### TASK REQUIREMENTS:
Give the records again exactly, but drop the pictures.
(EXERCISE INPUTS begins)
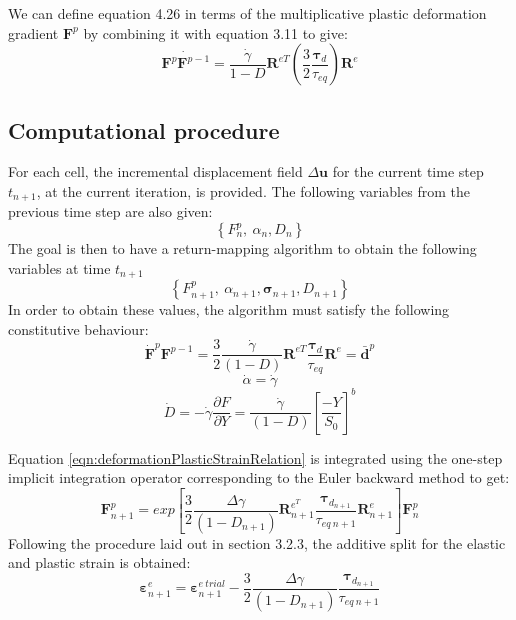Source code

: \documentclass[sn-mathphys,Numbered,draft]{sn-jnl}%
\begin{document}
We can define equation 4.26 in terms of the multiplicative plastic deformation gradient $\mathbf{F}^p$ by combining it with equation 3.11 to give:
 \begin{equation}
	\dot{\mathbf{F}^p\mathbf{F}^{p-1}}=\frac{\dot{\gamma}}{1-D}\mathbf{R}^{eT}\left(\frac{3}{2}\frac{\boldsymbol{\tau}_d}{\tau_{eq}}\right)\mathbf{R}^e
\end{equation}

\subsection{Computational procedure}
For each cell, the incremental displacement field $\Delta\boldsymbol{u}$ for the current time step $t_{n+1}$, at the current iteration, is provided. The following variables from the previous time step are also given:
 \begin{equation}
\left\{F_n^p,\ \alpha_n,D_n\right\}
\end{equation}
The goal is then to have a return-mapping algorithm to obtain the following variables at time $t_{n+1}$
\begin{equation}
\left\{F_{n+1}^p,\ \alpha_{n+1},\boldsymbol{\sigma}_{n+1},D_{n+1}\right\}
\end{equation}
In order to obtain these values, the algorithm must satisfy the following constitutive behaviour:
\begin{equation}
\label{eqn:deformationPlasticStrainRelation}
	{\dot{\mathbf{F}}}^p\mathbf{F}^{p-1}=\frac{3}{2}\frac{\dot{\gamma}}{\left(1-D\right)}\mathbf{R}^{eT}\frac{\boldsymbol{\tau}_d}{\tau_{eq}}\mathbf{R}^e={\bar{\mathbf{d}}}^p
\end{equation}
\begin{equation}
	\dot{\alpha}=\dot{\gamma}	
\end{equation}
\begin{equation}
	\dot{D}=-\dot{\gamma}\frac{\partial F}{\partial Y}=\frac{\dot{\gamma}}{\left(1-D\right)}\left[\frac{-Y}{S_0}\right]^b
\end{equation}



Equation \ref{eqn:deformationPlasticStrainRelation} is integrated using the one-step implicit integration operator corresponding to the Euler backward method to get:
\begin{equation}
	\mathbf{F}_{n+1}^p=exp\left[\frac{3}{2}\frac{\Delta\gamma}{\left(1-D_{n+1}\right)}\mathbf{R}_{n+1}^{e^T}\frac{\boldsymbol{\tau}_{d_{n+1}}}{\tau_{eq\ n+1}}\mathbf{R}_{n+1}^e\right]\mathbf{F}_{n}^p
\end{equation}
Following the procedure laid out in section 3.2.3, the additive split for the elastic and plastic strain is obtained:
\begin{equation}
	\boldsymbol{\varepsilon}_{n+1}^e=\boldsymbol{\varepsilon}_{n+1}^{e\ trial}-\frac{3}{2}\frac{\Delta\gamma}{\left(1-D_{n+1}\right)}\frac{\boldsymbol{\tau}_{d_{n+1}}}{\tau_{eq\ n+1}}
\end{equation}
\end{document}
(EXERCISE INPUTS ends)
### COMPLETED EXERCISE:
Source code

: \documentclass[sn-mathphys,Numbered,draft]{sn-jnl}%
\begin{document}
We can define equation 4.26 in terms of the multiplicative plastic deformation gradient $\mathbf{F}^p$ by combining it with equation 3.11 to give:
 \begin{equation}
	\dot{\mathbf{F}^p\mathbf{F}^{p-1}}=\frac{\dot{\gamma}}{1-D}\mathbf{R}^{eT}\left(\frac{3}{2}\frac{\boldsymbol{\tau}_d}{\tau_{eq}}\right)\mathbf{R}^e
\end{equation}

\subsection{Computational procedure}
For each cell, the incremental displacement field $\Delta\boldsymbol{u}$ for the current time step $t_{n+1}$, at the current iteration, is provided. The following variables from the previous time step are also given:
 \begin{equation}
\left\{F_n^p,\ \alpha_n,D_n\right\}
\end{equation}
The goal is then to have a return-mapping algorithm to obtain the following variables at time $t_{n+1}$
\begin{equation}
\left\{F_{n+1}^p,\ \alpha_{n+1},\boldsymbol{\sigma}_{n+1},D_{n+1}\right\}
\end{equation}
In order to obtain these values, the algorithm must satisfy the following constitutive behaviour:
\begin{equation}
\label{eqn:deformationPlasticStrainRelation}
	{\dot{\mathbf{F}}}^p\mathbf{F}^{p-1}=\frac{3}{2}\frac{\dot{\gamma}}{\left(1-D\right)}\mathbf{R}^{eT}\frac{\boldsymbol{\tau}_d}{\tau_{eq}}\mathbf{R}^e={\bar{\mathbf{d}}}^p
\end{equation}
\begin{equation}
	\dot{\alpha}=\dot{\gamma}	
\end{equation}
\begin{equation}
	\dot{D}=-\dot{\gamma}\frac{\partial F}{\partial Y}=\frac{\dot{\gamma}}{\left(1-D\right)}\left[\frac{-Y}{S_0}\right]^b
\end{equation}



Equation \ref{eqn:deformationPlasticStrainRelation} is integrated using the one-step implicit integration operator corresponding to the Euler backward method to get:
\begin{equation}
	\mathbf{F}_{n+1}^p=exp\left[\frac{3}{2}\frac{\Delta\gamma}{\left(1-D_{n+1}\right)}\mathbf{R}_{n+1}^{e^T}\frac{\boldsymbol{\tau}_{d_{n+1}}}{\tau_{eq\ n+1}}\mathbf{R}_{n+1}^e\right]\mathbf{F}_{n}^p
\end{equation}
Following the procedure laid out in section 3.2.3, the additive split for the elastic and plastic strain is obtained:
\begin{equation}
	\boldsymbol{\varepsilon}_{n+1}^e=\boldsymbol{\varepsilon}_{n+1}^{e\ trial}-\frac{3}{2}\frac{\Delta\gamma}{\left(1-D_{n+1}\right)}\frac{\boldsymbol{\tau}_{d_{n+1}}}{\tau_{eq\ n+1}}
\end{equation}
\end{document}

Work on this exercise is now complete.